Activity:
Give back, exactly as written, the lines from the first line of the data below through the line with "Monotony. All objections", and omit the pictures.

Data supplied:
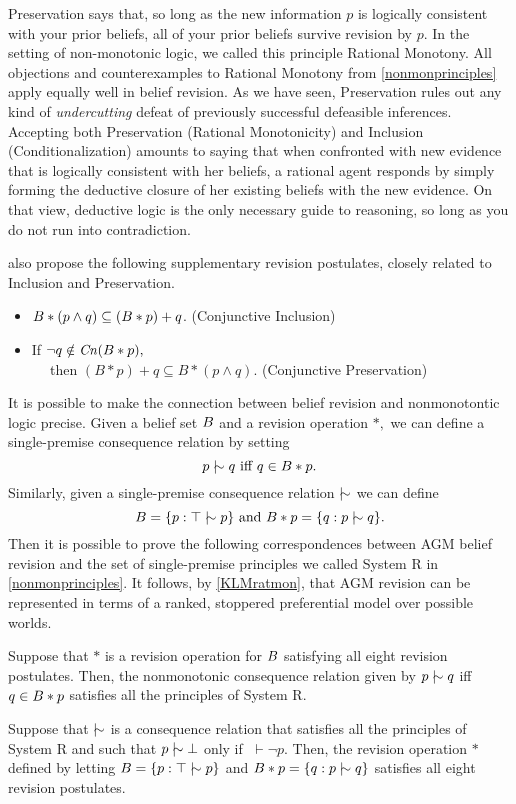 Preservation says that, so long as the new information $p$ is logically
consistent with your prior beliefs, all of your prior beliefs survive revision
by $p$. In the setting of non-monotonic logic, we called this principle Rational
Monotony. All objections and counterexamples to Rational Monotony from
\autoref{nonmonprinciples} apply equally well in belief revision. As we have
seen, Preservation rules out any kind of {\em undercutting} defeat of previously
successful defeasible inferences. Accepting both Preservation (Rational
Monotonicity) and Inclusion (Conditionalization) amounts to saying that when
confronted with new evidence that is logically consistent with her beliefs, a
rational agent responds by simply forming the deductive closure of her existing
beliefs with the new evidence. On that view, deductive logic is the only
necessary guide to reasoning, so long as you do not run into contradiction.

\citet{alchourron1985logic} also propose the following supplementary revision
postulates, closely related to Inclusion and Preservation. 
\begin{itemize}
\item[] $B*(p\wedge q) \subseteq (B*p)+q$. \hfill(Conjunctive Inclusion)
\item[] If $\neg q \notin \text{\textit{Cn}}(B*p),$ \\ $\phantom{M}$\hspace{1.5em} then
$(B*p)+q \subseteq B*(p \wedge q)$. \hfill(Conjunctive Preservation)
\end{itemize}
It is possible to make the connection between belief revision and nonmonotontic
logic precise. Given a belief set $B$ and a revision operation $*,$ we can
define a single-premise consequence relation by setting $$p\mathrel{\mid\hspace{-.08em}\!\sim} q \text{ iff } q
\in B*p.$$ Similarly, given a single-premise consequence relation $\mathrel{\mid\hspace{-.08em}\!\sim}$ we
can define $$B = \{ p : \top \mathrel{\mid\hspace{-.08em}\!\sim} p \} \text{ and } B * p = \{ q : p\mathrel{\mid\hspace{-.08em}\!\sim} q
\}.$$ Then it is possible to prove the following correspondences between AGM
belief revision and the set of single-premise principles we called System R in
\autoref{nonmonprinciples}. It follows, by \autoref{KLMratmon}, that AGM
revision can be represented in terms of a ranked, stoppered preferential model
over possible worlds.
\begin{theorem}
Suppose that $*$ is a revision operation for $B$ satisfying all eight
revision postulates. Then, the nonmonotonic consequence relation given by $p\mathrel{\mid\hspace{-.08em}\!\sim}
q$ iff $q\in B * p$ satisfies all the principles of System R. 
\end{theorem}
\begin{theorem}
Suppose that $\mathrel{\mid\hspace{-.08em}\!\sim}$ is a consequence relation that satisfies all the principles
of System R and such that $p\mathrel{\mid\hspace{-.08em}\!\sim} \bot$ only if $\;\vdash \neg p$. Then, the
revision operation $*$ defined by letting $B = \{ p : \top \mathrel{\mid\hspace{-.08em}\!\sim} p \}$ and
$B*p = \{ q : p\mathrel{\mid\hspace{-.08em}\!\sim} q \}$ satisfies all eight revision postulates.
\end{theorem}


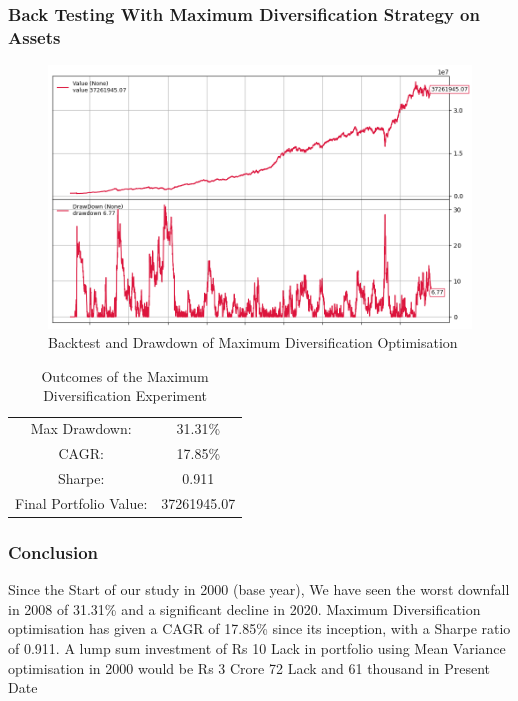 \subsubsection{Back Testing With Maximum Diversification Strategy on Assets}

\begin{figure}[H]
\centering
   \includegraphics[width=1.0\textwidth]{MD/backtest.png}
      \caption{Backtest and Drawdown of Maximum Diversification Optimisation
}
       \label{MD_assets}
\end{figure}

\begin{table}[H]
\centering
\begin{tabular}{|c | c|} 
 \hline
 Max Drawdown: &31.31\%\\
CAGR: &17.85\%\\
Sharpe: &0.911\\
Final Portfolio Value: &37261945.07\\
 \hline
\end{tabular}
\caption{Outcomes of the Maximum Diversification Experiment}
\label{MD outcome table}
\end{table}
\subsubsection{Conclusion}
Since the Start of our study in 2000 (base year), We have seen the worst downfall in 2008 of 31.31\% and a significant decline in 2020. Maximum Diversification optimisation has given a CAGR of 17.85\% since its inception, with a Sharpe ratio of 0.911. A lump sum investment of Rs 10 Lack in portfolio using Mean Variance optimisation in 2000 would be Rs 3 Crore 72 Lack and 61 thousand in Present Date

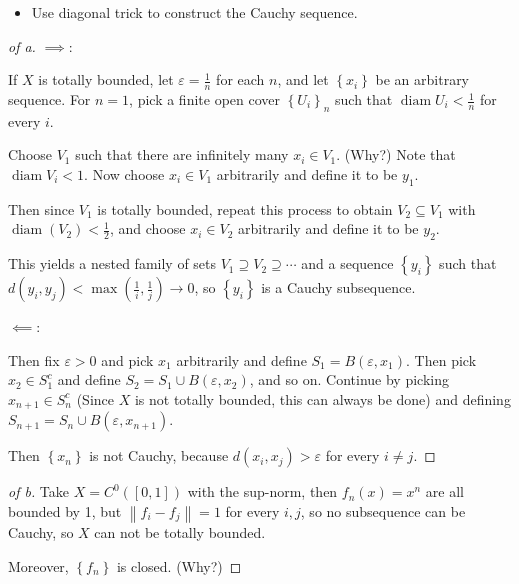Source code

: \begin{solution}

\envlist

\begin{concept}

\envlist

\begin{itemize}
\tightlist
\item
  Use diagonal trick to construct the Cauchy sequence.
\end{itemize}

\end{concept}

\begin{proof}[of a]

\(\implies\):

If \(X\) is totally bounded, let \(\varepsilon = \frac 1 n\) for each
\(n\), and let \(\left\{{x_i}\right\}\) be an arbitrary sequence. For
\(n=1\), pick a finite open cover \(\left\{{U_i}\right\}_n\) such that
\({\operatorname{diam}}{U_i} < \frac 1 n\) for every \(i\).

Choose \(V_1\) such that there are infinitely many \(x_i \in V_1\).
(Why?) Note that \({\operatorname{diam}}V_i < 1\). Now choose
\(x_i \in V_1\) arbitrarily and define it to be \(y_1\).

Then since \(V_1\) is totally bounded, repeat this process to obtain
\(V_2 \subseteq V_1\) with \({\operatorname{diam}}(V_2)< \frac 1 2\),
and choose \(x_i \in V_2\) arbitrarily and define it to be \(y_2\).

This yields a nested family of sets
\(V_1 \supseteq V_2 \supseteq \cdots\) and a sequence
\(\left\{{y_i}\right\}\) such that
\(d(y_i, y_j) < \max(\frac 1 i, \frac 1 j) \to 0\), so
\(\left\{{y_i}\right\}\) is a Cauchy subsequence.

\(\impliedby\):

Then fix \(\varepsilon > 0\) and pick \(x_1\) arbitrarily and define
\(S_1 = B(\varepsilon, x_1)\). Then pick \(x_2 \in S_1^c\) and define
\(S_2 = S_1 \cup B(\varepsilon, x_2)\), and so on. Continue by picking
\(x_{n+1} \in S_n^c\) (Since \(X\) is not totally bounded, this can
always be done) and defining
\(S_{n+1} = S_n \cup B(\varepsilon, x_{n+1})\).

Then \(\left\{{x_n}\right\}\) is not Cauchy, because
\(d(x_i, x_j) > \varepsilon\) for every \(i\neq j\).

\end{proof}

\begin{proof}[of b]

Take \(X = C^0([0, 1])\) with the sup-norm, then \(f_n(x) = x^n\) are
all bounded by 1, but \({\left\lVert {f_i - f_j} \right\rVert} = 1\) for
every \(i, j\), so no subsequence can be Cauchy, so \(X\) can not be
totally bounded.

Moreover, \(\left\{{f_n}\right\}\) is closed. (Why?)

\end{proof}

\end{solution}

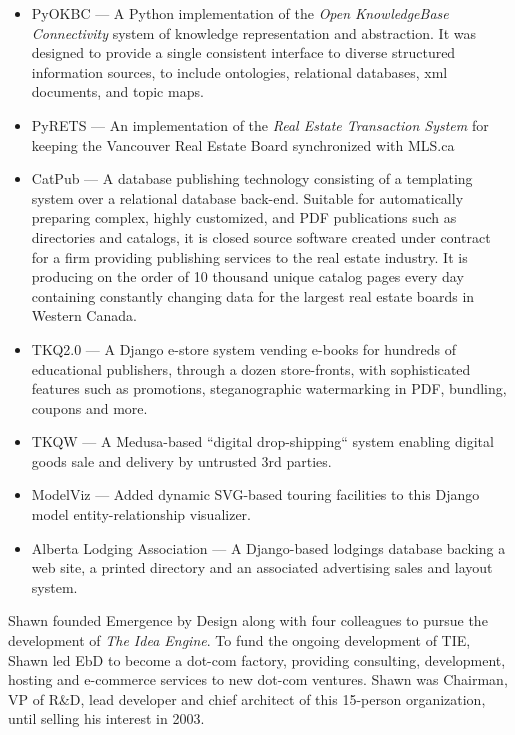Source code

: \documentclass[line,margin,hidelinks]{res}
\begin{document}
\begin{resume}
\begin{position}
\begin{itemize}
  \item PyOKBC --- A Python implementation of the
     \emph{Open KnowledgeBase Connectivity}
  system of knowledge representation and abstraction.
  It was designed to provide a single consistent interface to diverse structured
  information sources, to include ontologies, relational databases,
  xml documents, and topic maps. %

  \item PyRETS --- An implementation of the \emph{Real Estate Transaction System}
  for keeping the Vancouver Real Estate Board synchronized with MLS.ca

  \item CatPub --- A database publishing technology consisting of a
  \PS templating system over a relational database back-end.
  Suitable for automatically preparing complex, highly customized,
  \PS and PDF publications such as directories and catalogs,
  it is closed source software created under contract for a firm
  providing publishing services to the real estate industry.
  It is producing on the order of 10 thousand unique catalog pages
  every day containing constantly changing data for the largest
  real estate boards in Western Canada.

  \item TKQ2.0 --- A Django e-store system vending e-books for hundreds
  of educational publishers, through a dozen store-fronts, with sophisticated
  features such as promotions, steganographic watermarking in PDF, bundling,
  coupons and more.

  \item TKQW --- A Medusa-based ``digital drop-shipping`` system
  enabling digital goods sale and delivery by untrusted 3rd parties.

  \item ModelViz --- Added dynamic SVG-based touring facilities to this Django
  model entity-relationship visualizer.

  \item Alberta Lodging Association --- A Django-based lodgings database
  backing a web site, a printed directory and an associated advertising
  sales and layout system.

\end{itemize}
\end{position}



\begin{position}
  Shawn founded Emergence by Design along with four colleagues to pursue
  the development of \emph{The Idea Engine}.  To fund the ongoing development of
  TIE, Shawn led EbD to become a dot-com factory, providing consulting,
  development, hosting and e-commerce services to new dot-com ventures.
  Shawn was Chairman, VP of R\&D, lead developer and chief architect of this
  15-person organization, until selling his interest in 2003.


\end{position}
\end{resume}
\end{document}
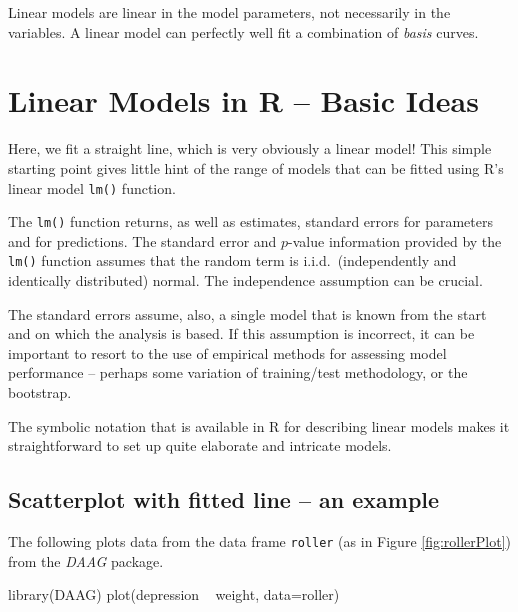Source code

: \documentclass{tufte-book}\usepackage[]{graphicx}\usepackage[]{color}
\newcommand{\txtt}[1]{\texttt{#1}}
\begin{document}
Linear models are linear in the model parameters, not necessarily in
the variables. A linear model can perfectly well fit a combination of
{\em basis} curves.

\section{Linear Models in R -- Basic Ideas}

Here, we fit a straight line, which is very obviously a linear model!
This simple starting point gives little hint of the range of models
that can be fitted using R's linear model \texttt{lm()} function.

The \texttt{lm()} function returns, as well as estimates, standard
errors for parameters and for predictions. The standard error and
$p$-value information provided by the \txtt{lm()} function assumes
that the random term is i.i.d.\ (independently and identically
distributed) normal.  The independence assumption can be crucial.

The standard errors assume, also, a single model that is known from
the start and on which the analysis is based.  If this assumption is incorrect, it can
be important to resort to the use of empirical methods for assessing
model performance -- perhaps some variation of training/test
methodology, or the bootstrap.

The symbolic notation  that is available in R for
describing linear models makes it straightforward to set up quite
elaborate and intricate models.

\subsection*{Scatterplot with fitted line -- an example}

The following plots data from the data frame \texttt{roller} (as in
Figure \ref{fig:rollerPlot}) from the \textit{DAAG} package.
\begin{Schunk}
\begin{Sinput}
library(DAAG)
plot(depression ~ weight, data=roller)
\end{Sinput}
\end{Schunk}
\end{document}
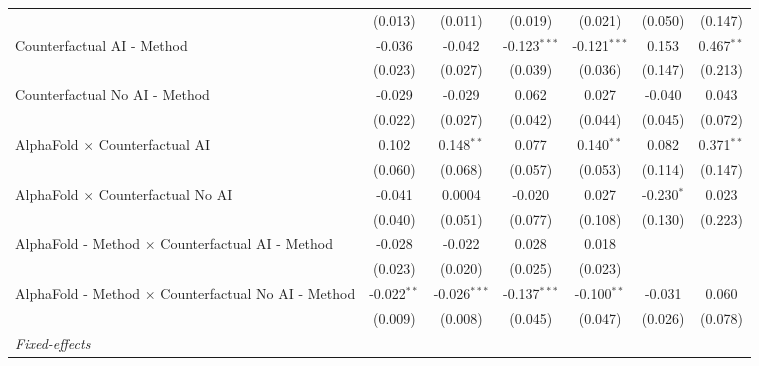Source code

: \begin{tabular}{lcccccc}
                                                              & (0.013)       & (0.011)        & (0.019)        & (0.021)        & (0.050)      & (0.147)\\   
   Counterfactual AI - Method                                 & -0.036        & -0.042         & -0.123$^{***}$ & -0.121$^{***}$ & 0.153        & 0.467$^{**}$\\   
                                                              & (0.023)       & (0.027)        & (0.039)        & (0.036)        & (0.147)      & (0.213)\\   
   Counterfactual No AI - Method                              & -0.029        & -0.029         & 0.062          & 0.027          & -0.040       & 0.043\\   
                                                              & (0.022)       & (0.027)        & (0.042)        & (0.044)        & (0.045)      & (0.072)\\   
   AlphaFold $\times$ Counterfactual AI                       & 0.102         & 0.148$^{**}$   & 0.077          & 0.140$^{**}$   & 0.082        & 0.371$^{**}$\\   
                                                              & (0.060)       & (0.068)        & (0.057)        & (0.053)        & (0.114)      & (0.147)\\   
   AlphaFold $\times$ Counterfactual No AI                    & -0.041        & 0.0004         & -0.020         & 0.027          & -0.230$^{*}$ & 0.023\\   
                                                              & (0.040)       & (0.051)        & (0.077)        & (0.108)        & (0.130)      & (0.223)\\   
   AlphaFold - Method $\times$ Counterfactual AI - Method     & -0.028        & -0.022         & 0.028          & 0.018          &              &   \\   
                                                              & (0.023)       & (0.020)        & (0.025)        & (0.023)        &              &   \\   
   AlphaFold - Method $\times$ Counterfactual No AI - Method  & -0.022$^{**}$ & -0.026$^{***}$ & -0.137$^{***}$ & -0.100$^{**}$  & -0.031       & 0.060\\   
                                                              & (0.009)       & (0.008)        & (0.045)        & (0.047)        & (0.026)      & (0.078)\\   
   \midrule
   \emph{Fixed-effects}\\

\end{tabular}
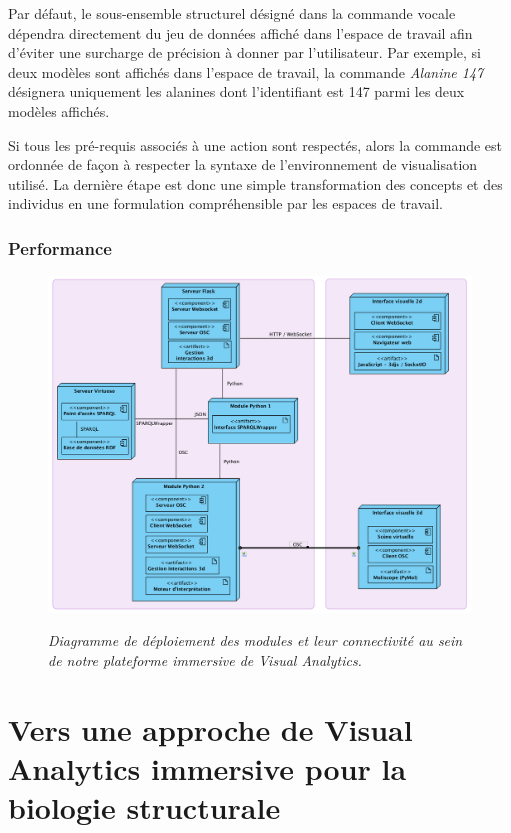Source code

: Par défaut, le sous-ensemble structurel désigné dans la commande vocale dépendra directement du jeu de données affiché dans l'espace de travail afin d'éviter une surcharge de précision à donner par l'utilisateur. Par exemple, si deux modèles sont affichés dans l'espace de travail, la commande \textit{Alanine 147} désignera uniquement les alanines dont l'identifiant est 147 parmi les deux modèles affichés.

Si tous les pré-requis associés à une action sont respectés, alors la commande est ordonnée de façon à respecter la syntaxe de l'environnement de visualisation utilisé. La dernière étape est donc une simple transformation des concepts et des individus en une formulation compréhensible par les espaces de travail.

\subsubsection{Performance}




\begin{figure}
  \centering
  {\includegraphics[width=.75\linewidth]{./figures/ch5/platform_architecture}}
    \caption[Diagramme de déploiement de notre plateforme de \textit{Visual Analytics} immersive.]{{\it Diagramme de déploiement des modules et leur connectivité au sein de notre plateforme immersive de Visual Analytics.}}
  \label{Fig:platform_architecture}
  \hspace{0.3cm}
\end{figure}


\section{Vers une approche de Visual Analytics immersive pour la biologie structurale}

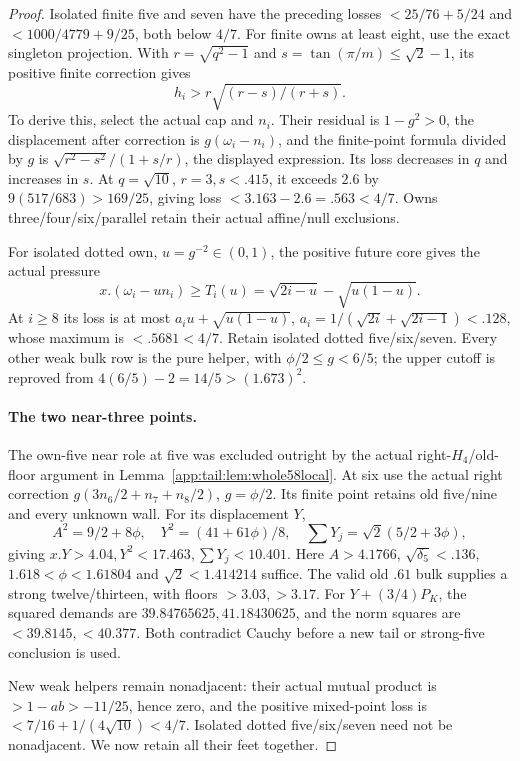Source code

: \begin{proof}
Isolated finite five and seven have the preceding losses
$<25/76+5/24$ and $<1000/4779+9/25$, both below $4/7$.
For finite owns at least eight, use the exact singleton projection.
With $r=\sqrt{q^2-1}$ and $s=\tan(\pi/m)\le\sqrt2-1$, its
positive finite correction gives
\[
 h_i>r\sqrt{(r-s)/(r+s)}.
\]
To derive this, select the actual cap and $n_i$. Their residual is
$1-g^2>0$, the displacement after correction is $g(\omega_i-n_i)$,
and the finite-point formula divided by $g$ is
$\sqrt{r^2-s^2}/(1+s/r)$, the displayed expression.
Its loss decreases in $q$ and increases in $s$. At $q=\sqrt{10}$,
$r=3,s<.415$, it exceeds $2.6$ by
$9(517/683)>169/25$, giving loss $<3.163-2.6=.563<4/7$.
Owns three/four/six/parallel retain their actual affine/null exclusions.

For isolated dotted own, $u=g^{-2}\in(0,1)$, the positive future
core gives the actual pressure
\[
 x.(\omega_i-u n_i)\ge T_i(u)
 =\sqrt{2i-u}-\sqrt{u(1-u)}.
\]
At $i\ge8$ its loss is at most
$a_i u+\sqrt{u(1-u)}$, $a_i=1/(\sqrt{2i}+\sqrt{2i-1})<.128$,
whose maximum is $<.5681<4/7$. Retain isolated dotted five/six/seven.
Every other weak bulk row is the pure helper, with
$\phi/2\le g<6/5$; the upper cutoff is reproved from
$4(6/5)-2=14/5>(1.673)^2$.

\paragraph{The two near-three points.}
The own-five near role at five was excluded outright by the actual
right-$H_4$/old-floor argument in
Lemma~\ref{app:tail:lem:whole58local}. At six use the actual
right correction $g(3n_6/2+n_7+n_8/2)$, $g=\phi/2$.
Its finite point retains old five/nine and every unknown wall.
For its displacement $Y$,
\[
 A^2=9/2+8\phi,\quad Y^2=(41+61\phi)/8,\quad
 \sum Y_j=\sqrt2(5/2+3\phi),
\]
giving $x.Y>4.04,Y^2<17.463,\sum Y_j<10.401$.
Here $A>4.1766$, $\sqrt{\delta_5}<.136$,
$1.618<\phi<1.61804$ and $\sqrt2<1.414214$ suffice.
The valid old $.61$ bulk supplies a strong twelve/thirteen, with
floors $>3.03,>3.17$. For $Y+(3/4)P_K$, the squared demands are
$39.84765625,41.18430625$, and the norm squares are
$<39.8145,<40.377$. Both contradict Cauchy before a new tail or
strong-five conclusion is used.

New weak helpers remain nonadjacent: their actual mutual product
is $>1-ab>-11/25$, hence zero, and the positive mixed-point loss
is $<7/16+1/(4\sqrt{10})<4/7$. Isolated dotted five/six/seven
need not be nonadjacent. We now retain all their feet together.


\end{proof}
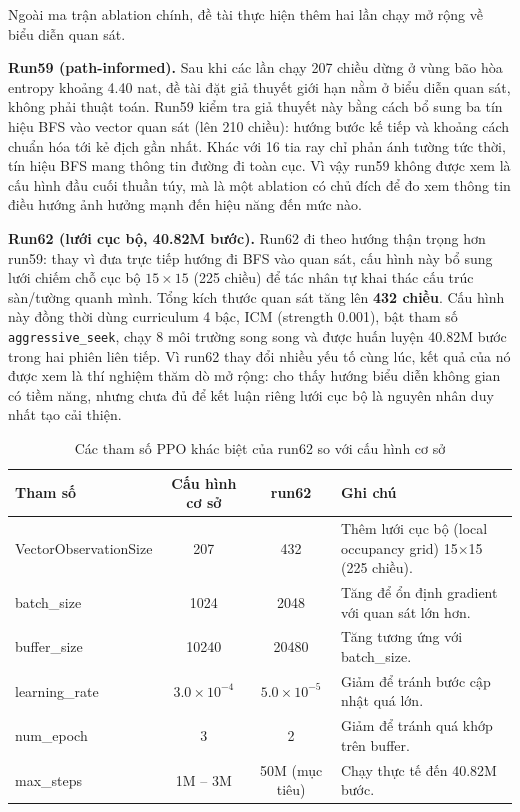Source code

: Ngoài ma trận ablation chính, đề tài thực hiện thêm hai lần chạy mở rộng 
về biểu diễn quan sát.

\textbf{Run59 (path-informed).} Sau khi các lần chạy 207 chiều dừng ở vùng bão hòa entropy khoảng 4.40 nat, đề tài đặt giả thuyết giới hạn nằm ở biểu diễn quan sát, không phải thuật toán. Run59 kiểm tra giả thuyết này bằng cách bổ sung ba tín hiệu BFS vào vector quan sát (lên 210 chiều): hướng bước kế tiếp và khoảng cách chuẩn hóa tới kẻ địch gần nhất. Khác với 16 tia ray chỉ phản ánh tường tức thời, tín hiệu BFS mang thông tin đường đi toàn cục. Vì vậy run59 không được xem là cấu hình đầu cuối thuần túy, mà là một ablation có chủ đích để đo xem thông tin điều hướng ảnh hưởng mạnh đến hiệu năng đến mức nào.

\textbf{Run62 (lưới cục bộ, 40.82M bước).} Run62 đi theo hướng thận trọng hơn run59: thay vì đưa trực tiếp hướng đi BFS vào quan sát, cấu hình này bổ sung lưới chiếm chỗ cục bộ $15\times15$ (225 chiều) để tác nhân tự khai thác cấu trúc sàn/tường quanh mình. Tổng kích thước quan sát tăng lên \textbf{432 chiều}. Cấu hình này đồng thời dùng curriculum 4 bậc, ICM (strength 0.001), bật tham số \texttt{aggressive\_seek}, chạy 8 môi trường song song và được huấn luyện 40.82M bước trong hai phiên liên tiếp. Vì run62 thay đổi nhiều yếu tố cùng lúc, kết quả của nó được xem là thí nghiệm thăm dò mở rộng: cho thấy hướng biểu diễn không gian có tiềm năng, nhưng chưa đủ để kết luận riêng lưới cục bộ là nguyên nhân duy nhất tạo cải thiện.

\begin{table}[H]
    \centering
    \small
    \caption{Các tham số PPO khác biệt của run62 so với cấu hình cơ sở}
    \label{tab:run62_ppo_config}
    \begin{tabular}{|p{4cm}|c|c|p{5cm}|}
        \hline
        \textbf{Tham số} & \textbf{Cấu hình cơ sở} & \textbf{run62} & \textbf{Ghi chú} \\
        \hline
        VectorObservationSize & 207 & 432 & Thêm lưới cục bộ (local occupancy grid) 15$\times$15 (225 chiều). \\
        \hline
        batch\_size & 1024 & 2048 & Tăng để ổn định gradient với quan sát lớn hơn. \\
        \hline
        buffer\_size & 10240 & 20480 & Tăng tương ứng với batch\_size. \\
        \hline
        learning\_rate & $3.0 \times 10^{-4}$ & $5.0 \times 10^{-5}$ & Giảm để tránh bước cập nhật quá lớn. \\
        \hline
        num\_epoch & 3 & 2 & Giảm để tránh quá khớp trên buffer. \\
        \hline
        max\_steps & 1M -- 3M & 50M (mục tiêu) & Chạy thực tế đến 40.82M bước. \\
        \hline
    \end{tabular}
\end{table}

Result of this exercise:
 Preservation says that, so long as the new information $p$ is logically
consistent with your prior beliefs, all of your prior beliefs survive revision
by $p$. In the setting of non-monotonic logic, we called this principle Rational
Monotony. All objections and counterexamples to Rational Monotony from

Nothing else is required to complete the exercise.